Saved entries
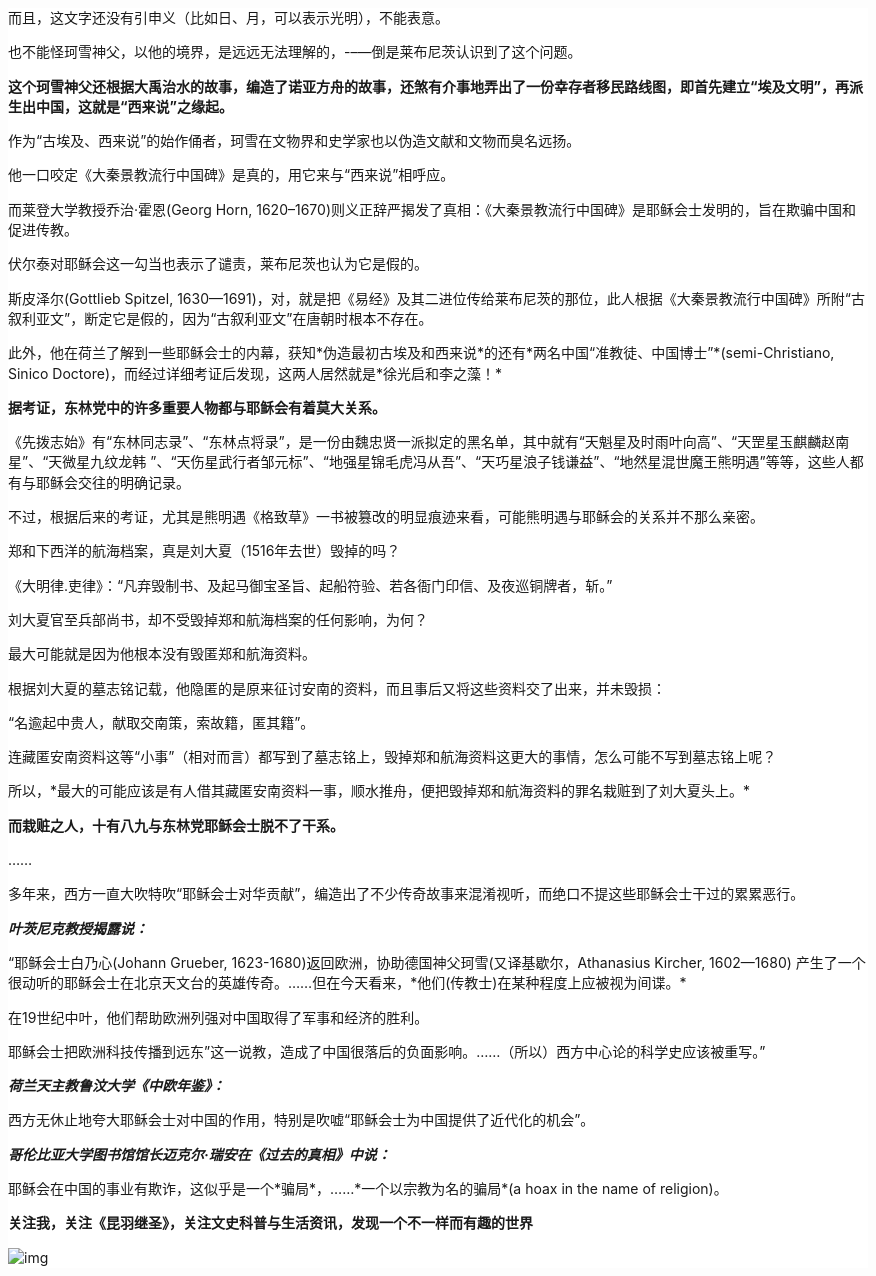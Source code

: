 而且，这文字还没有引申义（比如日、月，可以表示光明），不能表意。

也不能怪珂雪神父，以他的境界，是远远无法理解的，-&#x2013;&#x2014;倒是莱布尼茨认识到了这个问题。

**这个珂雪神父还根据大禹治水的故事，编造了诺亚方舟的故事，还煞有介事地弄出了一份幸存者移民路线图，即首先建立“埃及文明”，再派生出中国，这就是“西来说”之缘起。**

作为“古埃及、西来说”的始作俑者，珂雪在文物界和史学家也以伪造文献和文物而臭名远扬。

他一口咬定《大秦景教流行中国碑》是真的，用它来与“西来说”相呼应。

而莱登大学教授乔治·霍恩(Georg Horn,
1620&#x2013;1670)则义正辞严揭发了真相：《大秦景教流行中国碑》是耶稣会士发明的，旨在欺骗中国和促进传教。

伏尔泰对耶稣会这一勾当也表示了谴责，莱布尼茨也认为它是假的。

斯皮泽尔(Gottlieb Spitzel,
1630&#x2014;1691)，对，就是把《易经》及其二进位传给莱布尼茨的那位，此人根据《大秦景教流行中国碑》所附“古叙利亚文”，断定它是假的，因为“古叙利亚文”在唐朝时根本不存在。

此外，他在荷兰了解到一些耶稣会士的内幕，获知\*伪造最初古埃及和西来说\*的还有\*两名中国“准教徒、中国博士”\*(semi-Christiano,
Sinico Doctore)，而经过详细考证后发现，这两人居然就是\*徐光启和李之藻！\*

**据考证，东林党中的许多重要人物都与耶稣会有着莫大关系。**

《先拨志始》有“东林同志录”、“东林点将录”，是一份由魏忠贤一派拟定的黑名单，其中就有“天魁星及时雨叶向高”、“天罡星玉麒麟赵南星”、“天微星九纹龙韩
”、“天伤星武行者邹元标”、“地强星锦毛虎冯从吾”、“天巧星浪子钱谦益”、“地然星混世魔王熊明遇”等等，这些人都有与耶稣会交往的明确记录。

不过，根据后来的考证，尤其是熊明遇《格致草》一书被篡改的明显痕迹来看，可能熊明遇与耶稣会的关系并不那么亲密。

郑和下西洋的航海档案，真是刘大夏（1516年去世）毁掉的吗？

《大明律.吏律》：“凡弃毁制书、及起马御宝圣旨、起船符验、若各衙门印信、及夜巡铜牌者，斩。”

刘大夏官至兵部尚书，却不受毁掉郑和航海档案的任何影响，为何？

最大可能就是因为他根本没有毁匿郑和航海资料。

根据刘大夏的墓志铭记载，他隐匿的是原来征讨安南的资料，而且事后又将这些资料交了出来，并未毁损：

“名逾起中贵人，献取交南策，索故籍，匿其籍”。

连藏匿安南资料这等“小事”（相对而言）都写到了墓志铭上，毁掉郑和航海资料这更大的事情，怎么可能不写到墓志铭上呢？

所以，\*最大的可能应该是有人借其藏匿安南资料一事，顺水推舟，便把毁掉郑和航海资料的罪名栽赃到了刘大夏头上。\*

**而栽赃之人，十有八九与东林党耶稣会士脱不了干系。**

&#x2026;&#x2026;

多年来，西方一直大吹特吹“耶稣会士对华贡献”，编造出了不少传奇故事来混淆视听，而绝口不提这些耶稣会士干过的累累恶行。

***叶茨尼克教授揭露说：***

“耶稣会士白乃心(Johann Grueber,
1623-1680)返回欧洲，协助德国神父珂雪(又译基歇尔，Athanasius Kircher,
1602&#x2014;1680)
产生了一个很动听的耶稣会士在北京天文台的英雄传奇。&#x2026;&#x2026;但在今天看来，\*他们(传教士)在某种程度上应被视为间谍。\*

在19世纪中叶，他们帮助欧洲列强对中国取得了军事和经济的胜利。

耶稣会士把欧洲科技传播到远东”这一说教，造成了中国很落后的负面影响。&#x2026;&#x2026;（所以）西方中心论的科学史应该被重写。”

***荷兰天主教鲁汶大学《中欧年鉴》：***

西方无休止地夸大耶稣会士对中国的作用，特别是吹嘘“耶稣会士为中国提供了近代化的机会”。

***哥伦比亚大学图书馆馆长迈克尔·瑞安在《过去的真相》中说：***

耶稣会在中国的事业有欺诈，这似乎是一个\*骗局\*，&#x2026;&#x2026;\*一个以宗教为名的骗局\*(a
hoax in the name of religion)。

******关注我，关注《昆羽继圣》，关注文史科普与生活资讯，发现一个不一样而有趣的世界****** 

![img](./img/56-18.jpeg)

[To do]: What is needed is an exact repeat of the records, with every picture left out.

[Solution to this problem]:
Source code

: 而且，这文字还没有引申义（比如日、月，可以表示光明），不能表意。

也不能怪珂雪神父，以他的境界，是远远无法理解的，-&#x2013;&#x2014;倒是莱布尼茨认识到了这个问题。

**这个珂雪神父还根据大禹治水的故事，编造了诺亚方舟的故事，还煞有介事地弄出了一份幸存者移民路线图，即首先建立“埃及文明”，再派生出中国，这就是“西来说”之缘起。**

作为“古埃及、西来说”的始作俑者，珂雪在文物界和史学家也以伪造文献和文物而臭名远扬。

他一口咬定《大秦景教流行中国碑》是真的，用它来与“西来说”相呼应。

而莱登大学教授乔治·霍恩(Georg Horn,
1620&#x2013;1670)则义正辞严揭发了真相：《大秦景教流行中国碑》是耶稣会士发明的，旨在欺骗中国和促进传教。

伏尔泰对耶稣会这一勾当也表示了谴责，莱布尼茨也认为它是假的。

斯皮泽尔(Gottlieb Spitzel,
1630&#x2014;1691)，对，就是把《易经》及其二进位传给莱布尼茨的那位，此人根据《大秦景教流行中国碑》所附“古叙利亚文”，断定它是假的，因为“古叙利亚文”在唐朝时根本不存在。

此外，他在荷兰了解到一些耶稣会士的内幕，获知\*伪造最初古埃及和西来说\*的还有\*两名中国“准教徒、中国博士”\*(semi-Christiano,
Sinico Doctore)，而经过详细考证后发现，这两人居然就是\*徐光启和李之藻！\*

**据考证，东林党中的许多重要人物都与耶稣会有着莫大关系。**

《先拨志始》有“东林同志录”、“东林点将录”，是一份由魏忠贤一派拟定的黑名单，其中就有“天魁星及时雨叶向高”、“天罡星玉麒麟赵南星”、“天微星九纹龙韩
”、“天伤星武行者邹元标”、“地强星锦毛虎冯从吾”、“天巧星浪子钱谦益”、“地然星混世魔王熊明遇”等等，这些人都有与耶稣会交往的明确记录。

不过，根据后来的考证，尤其是熊明遇《格致草》一书被篡改的明显痕迹来看，可能熊明遇与耶稣会的关系并不那么亲密。

郑和下西洋的航海档案，真是刘大夏（1516年去世）毁掉的吗？

《大明律.吏律》：“凡弃毁制书、及起马御宝圣旨、起船符验、若各衙门印信、及夜巡铜牌者，斩。”

刘大夏官至兵部尚书，却不受毁掉郑和航海档案的任何影响，为何？

最大可能就是因为他根本没有毁匿郑和航海资料。

根据刘大夏的墓志铭记载，他隐匿的是原来征讨安南的资料，而且事后又将这些资料交了出来，并未毁损：

“名逾起中贵人，献取交南策，索故籍，匿其籍”。

连藏匿安南资料这等“小事”（相对而言）都写到了墓志铭上，毁掉郑和航海资料这更大的事情，怎么可能不写到墓志铭上呢？

所以，\*最大的可能应该是有人借其藏匿安南资料一事，顺水推舟，便把毁掉郑和航海资料的罪名栽赃到了刘大夏头上。\*

**而栽赃之人，十有八九与东林党耶稣会士脱不了干系。**

&#x2026;&#x2026;

多年来，西方一直大吹特吹“耶稣会士对华贡献”，编造出了不少传奇故事来混淆视听，而绝口不提这些耶稣会士干过的累累恶行。

***叶茨尼克教授揭露说：***

“耶稣会士白乃心(Johann Grueber,
1623-1680)返回欧洲，协助德国神父珂雪(又译基歇尔，Athanasius Kircher,
1602&#x2014;1680)
产生了一个很动听的耶稣会士在北京天文台的英雄传奇。&#x2026;&#x2026;但在今天看来，\*他们(传教士)在某种程度上应被视为间谍。\*

在19世纪中叶，他们帮助欧洲列强对中国取得了军事和经济的胜利。

耶稣会士把欧洲科技传播到远东”这一说教，造成了中国很落后的负面影响。&#x2026;&#x2026;（所以）西方中心论的科学史应该被重写。”

***荷兰天主教鲁汶大学《中欧年鉴》：***

西方无休止地夸大耶稣会士对中国的作用，特别是吹嘘“耶稣会士为中国提供了近代化的机会”。

***哥伦比亚大学图书馆馆长迈克尔·瑞安在《过去的真相》中说：***

耶稣会在中国的事业有欺诈，这似乎是一个\*骗局\*，&#x2026;&#x2026;\*一个以宗教为名的骗局\*(a
hoax in the name of religion)。

******关注我，关注《昆羽继圣》，关注文史科普与生活资讯，发现一个不一样而有趣的世界****** 

![img](./img/56-18.jpeg)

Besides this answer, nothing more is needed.